Since $$(a+bx+cx^2)^3\equiv (6bc^2+3a^2c+3ab^2)x^2+(6ac^2+6b^2c+3a^2b)x+(4c^3+2b^3+a^3+12abc)\pmod{(x^3-2)}$$ if $(a+b\sqrt[3]{2}+c\sqrt[3]{2})^3$ belongs to $\mathbb{Q}$ then $$(2bc^2+a^2c+ab^2)=0, \qquad (2ac^2+2b^2c+a^2b)=0,\tag{1}$$ hence: $$ a^2 b^2 c^2 = (a^2c+ab^2)(ac^2+b^2 c) = a^3 c^3 + 2a^2 b^2 c^2 + ab^4 c,$$ $$ a^3 c^3 + a^2 b^2 c^2 + ab^4 c = 0,$$ $$ ac (a^2 c^2 + a c b^2 + b^4) = 0.$$ Since the discriminant of $y^2+y+1$ is negative, the last equation implies $a=0$ or $c=0$. If we plug this identities back into $(1)$, we get that the only possibilities are that at least two variables among $\{a,b,c\}$ are zero.


Oh an answer while I was writing! (I was writing in Notepad not directly in the forum).

Anyway, before answering the question, lets prove these:

Lemma 1: $\sqrt[3]{2}\not\in\mathbb{Q}^+$.

Corollary: $\sqrt[3]{4}\not\in\mathbb{Q}^+$.

Lemma 2: $\forall (a,b)\in\mathbb{Z}^2,\,a\sqrt[3]{2}+b\sqrt[3]{4}\in\mathbb{Q}\Longleftrightarrow (a,b)=(0,0)$

Theorem: $\forall (a,b)\in\mathbb{Q}^2,\,a\sqrt[3]{2}+b\sqrt[3]{4}\in\mathbb{Q}\Longleftrightarrow (a,b)=(0,0)$

Proof of lemma 1:

Assume that $\sqrt[3]{2}\in\mathbb{Q}$. Then $\exists !(a,b)\in\mathbb{N}^2,\,\sqrt[3]{2}=\dfrac{a}{b}$ such as $a,b\neq 0$ and $a∧b=1$.

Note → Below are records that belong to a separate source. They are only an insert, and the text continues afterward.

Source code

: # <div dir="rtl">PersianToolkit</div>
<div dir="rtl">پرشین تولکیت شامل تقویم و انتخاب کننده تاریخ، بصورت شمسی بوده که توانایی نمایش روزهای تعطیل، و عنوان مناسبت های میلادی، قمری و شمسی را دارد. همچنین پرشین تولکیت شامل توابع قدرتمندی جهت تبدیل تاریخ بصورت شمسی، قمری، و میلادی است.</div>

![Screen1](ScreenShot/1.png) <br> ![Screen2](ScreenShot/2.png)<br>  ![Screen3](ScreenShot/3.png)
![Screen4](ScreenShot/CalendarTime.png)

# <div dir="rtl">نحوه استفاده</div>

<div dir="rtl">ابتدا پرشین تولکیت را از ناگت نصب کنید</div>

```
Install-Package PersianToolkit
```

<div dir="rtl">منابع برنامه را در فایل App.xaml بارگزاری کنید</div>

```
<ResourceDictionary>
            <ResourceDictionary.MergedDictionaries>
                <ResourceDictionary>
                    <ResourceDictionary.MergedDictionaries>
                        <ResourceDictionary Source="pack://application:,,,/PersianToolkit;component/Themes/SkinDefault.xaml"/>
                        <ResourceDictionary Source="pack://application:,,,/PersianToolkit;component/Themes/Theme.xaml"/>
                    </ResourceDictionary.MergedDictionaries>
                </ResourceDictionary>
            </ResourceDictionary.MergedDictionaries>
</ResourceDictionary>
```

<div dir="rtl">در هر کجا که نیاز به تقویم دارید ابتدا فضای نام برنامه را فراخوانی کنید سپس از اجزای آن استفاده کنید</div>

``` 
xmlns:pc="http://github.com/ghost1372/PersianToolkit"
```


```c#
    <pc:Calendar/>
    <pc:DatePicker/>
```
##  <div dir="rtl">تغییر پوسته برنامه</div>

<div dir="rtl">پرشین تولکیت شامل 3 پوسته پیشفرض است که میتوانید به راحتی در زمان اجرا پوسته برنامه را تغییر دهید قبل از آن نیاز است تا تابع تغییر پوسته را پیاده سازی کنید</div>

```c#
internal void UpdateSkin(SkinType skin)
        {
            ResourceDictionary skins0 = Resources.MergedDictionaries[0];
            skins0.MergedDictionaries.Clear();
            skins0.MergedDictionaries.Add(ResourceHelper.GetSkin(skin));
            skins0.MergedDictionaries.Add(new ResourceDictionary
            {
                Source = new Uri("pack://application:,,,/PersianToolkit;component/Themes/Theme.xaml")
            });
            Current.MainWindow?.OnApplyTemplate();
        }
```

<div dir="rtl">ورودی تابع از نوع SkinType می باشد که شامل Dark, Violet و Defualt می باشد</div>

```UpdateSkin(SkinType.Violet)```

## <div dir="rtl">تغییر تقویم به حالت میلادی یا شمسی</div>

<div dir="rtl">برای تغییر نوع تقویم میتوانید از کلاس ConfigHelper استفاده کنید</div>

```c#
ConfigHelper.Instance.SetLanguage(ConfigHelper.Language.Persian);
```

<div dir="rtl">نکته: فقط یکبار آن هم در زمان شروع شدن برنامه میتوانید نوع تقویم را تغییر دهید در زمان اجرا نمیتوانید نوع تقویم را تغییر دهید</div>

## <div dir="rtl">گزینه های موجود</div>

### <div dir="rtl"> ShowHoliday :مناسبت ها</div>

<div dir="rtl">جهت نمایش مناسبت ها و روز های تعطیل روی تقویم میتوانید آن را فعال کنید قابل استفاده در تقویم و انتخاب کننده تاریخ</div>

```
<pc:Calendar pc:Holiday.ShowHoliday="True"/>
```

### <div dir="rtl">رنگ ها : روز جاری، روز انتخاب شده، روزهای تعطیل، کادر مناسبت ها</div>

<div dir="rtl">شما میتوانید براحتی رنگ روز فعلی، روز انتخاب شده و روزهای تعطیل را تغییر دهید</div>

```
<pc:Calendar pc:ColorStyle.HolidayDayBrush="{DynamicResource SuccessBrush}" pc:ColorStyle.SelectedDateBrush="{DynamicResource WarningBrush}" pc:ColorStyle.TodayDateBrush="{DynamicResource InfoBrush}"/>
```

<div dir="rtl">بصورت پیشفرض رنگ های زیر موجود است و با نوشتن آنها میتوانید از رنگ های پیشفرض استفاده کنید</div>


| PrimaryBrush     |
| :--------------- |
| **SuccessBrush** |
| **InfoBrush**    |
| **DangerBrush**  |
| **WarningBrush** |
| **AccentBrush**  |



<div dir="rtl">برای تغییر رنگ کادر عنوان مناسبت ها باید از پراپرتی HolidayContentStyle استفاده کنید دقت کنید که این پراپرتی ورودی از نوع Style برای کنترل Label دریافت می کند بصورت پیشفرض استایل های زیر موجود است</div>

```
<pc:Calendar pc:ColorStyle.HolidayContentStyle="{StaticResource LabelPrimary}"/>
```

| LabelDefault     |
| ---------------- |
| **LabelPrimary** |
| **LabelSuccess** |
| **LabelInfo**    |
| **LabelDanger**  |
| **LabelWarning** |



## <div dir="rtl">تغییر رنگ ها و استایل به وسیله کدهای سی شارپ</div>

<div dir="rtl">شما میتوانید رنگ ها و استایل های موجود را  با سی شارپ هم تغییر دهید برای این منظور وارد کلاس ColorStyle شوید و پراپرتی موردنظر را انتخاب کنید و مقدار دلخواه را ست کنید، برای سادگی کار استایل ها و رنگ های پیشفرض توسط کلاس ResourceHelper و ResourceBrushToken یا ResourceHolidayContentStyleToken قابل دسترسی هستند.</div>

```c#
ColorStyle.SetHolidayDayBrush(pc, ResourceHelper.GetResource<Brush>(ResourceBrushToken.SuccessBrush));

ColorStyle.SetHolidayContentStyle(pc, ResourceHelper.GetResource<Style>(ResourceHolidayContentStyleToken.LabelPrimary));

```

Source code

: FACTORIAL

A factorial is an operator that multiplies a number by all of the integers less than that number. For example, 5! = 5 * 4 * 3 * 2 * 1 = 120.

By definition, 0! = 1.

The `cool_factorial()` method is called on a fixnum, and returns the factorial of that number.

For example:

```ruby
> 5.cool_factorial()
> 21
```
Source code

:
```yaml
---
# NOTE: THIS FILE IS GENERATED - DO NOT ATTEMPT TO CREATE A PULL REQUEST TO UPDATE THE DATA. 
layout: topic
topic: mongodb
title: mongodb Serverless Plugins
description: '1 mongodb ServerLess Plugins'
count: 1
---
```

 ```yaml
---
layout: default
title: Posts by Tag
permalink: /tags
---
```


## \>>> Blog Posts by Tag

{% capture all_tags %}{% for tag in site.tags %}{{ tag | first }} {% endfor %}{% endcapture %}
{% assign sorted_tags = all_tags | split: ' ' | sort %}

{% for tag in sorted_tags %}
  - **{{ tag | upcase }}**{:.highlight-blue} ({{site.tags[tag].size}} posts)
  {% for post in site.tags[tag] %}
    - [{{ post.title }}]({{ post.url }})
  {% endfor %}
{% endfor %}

Then $$a^3=2b^3\,\,\,\,(1)$$and so $a$ is an even number. Then $\exists k\in\mathbb{N},\,a=2k$ and so in $(1)$ we have $b^3=4k^3$ and so $b$ is also an even number which contradicts $a∧b=1$.

Proof of the corollary:

Assume that $\sqrt[3]{4}\in\mathbb{Q}^+$. Then $\sqrt[3]{4^2}\in\mathbb{Q}^+$ and so $2\sqrt[3]{2}\in\mathbb{Q}^+$ which contradicts the lemma 1.

Proof of lemma 2:

If $(a,b)=(0,0)$ then $a\sqrt[3]{2}+b\sqrt[3]{4}=0\in\mathbb{Q}$.

Now lets prove that $\forall (a,b)\in\mathbb{Z}^2,\,a\sqrt[3]{2}+b\sqrt[3]{4}\in\mathbb{Q}\Longrightarrow (a,b)=(0,0)$.

To prove it, lets prove that $\forall (a,b)\in\mathbb{Z}^2,\,(a,b)\neq (0,0)\Longrightarrow a\sqrt[3]{2}+b\sqrt[3]{4}\not\in\mathbb{Q}$

If $a=0$, and so $b\neq 0$, or $b=0$ and so $a\neq 0$, it's trivial that $a\sqrt[3]{2}+b\sqrt[3]{4}\not\in\mathbb{Q}$ using the lemma 1 or the corollary.

Assume that $\exists (a,b)\in\mathbb{Z}^2$ such as $a,b\neq 0$ and: $$a\sqrt[3]{2}+b\sqrt[3]{4}\in\mathbb{Q}\,\,\,\, (2.1)$$

Then $(a\sqrt[3]{2}+b\sqrt[3]{4})^2\in\mathbb{Q}$ and $(a\sqrt[3]{2}+b\sqrt[3]{4})^2=a^2\sqrt[3]{4}+2b^2\sqrt[3]{2}+4ab$.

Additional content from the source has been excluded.